→ **What needs to be done**
Could you please reproduce all the records below exactly, leaving out the images?

[Collected data]
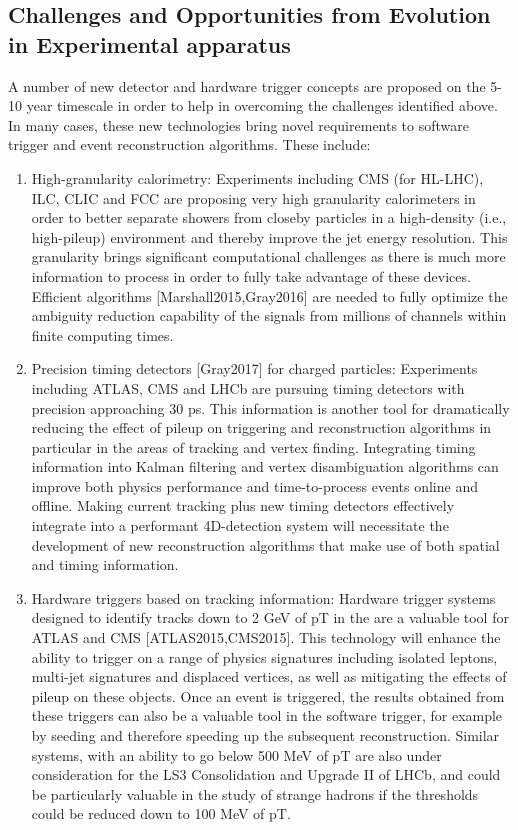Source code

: \subsection{Challenges and Opportunities from Evolution in Experimental apparatus}

A number of new detector and hardware trigger concepts are proposed on the 5-10 year timescale in order to help in overcoming the challenges identified above. In many cases, these new technologies bring novel requirements to software trigger and event reconstruction algorithms. These include:
\begin{enumerate}
\item
High-granularity calorimetry: Experiments including CMS (for HL-LHC), ILC, CLIC and FCC are proposing very high granularity calorimeters in order to better separate showers from closeby particles in a high-density (i.e., high-pileup) environment and thereby improve the jet energy resolution. This granularity brings significant computational challenges as there is much more information to process in order to fully take advantage of these devices. Efficient algorithms [Marshall2015,Gray2016] are needed to fully optimize the ambiguity reduction capability of the signals from millions of channels within finite computing times. 

\item
Precision timing detectors [Gray2017] for charged particles: Experiments including ATLAS, CMS and LHCb are pursuing timing detectors with precision approaching 30 ps. This information is another tool for dramatically reducing the effect of pileup on triggering and reconstruction algorithms in particular in the areas of tracking and vertex finding. Integrating timing information into Kalman filtering and vertex disambiguation algorithms can improve both physics performance and time-to-process events online and offline. Making current tracking plus new timing detectors effectively integrate into a performant 4D-detection system will necessitate the development of new reconstruction algorithms that make use of both spatial and timing information. 

\item
Hardware triggers based on tracking information: Hardware trigger systems designed to identify tracks down to 2 GeV of pT in the are a valuable tool for ATLAS and CMS [ATLAS2015,CMS2015]. This technology will enhance the ability to trigger on a range of physics signatures including isolated leptons, multi-jet signatures and displaced vertices, as well as mitigating the effects of pileup on these objects. Once an event is triggered, the results obtained from these triggers can also be a valuable tool in the software trigger, for example by seeding and therefore speeding up the subsequent reconstruction. Similar systems, with an ability to go below 500 MeV of pT are also under consideration for the LS3 Consolidation and Upgrade II of LHCb, and could be particularly valuable in the study of strange hadrons if the thresholds could be reduced down to 100 MeV of pT.


\end{enumerate}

→ **Result**
Source code

: \subsection{Challenges and Opportunities from Evolution in Experimental apparatus}

A number of new detector and hardware trigger concepts are proposed on the 5-10 year timescale in order to help in overcoming the challenges identified above. In many cases, these new technologies bring novel requirements to software trigger and event reconstruction algorithms. These include:
\begin{enumerate}
\item
High-granularity calorimetry: Experiments including CMS (for HL-LHC), ILC, CLIC and FCC are proposing very high granularity calorimeters in order to better separate showers from closeby particles in a high-density (i.e., high-pileup) environment and thereby improve the jet energy resolution. This granularity brings significant computational challenges as there is much more information to process in order to fully take advantage of these devices. Efficient algorithms [Marshall2015,Gray2016] are needed to fully optimize the ambiguity reduction capability of the signals from millions of channels within finite computing times. 

\item
Precision timing detectors [Gray2017] for charged particles: Experiments including ATLAS, CMS and LHCb are pursuing timing detectors with precision approaching 30 ps. This information is another tool for dramatically reducing the effect of pileup on triggering and reconstruction algorithms in particular in the areas of tracking and vertex finding. Integrating timing information into Kalman filtering and vertex disambiguation algorithms can improve both physics performance and time-to-process events online and offline. Making current tracking plus new timing detectors effectively integrate into a performant 4D-detection system will necessitate the development of new reconstruction algorithms that make use of both spatial and timing information. 

\item
Hardware triggers based on tracking information: Hardware trigger systems designed to identify tracks down to 2 GeV of pT in the are a valuable tool for ATLAS and CMS [ATLAS2015,CMS2015]. This technology will enhance the ability to trigger on a range of physics signatures including isolated leptons, multi-jet signatures and displaced vertices, as well as mitigating the effects of pileup on these objects. Once an event is triggered, the results obtained from these triggers can also be a valuable tool in the software trigger, for example by seeding and therefore speeding up the subsequent reconstruction. Similar systems, with an ability to go below 500 MeV of pT are also under consideration for the LS3 Consolidation and Upgrade II of LHCb, and could be particularly valuable in the study of strange hadrons if the thresholds could be reduced down to 100 MeV of pT.


\end{enumerate}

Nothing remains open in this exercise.